Most people of my age are familiar with the question, “Where were you when Kennedy was shot?” I have no difficulty in remembering; I was working in a field office on the ground floor of the new CBS Headquarters in Manhattan, at that time nearing completion. My firm, Fischbach and Moore, had the electrical contract for this skyscraper and I was one of their draftsmen. When the news came over the radio, I, like all my colleagues, was stunned.

Maybe what had happened at 12:30pm that November day in 1963 affected me more than the others because the Kennedy years had been a time of pride for us Irish: one of our own, a handsome, charismatic orator, had made it to the White House. Now he had been gunned down while sitting with his beautiful wife in an open limousine driving slowly through Dallas.
I can’t remember exactly how long it took me to act but I know that I left the office and walked the three or four blocks to St. Patrick’s Cathedral to pray.

By that time, however, the president had probably breathed his last in Parkland Memorial Hospital, 5km from Dallas. As the certainty that he wouldn’t recover struck home, the whole nation seemed to be convulsed with horror and soon wild speculations about a Communist or Republican plot were rife.

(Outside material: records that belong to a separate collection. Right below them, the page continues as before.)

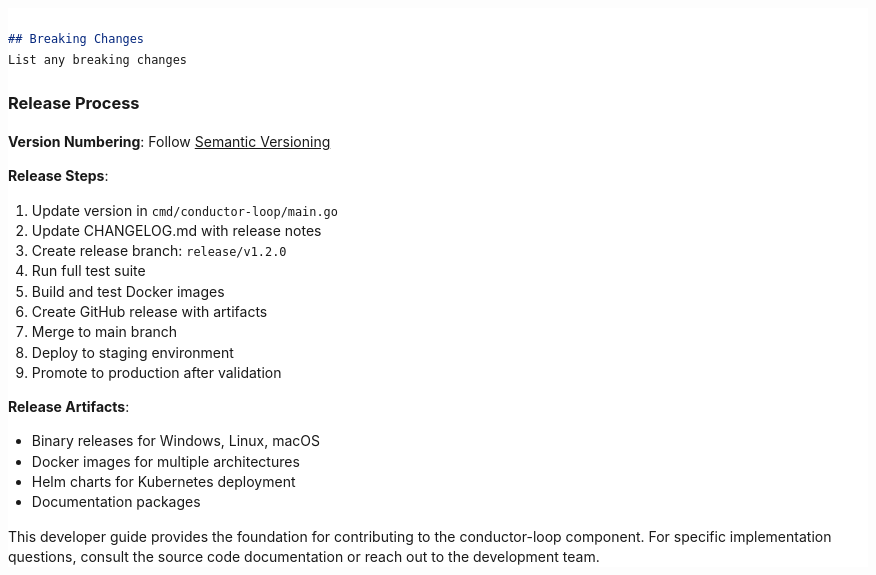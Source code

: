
 ```markdown

## Breaking Changes
List any breaking changes
```

### Release Process

**Version Numbering**: Follow [Semantic Versioning](https://semver.org/)

**Release Steps**:
1. Update version in `cmd/conductor-loop/main.go`
2. Update CHANGELOG.md with release notes
3. Create release branch: `release/v1.2.0`
4. Run full test suite
5. Build and test Docker images
6. Create GitHub release with artifacts
7. Merge to main branch
8. Deploy to staging environment
9. Promote to production after validation

**Release Artifacts**:
- Binary releases for Windows, Linux, macOS
- Docker images for multiple architectures
- Helm charts for Kubernetes deployment
- Documentation packages

This developer guide provides the foundation for contributing to the conductor-loop component. For specific implementation questions, consult the source code documentation or reach out to the development team.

That evening, on hearing that the body would be flown to the capital, I knew I had to travel to Washington D.C.
When I phoned my closest work mates, Bill Barnett, a twenty-something Jewish liberal, and Walter Shevlin, a sixty-plus Irish-American, they said they couldn’t make it. Maybe, the next day being a Saturday, Bill had to observe his Sabbath but Walter was a Civil War ‘buff’, who knew all about Lincoln’s assassination.

How could he pass up the opportunity to attend a major historic event? Of course, being close to retirement age, Walter may have had little stomach for long journeys.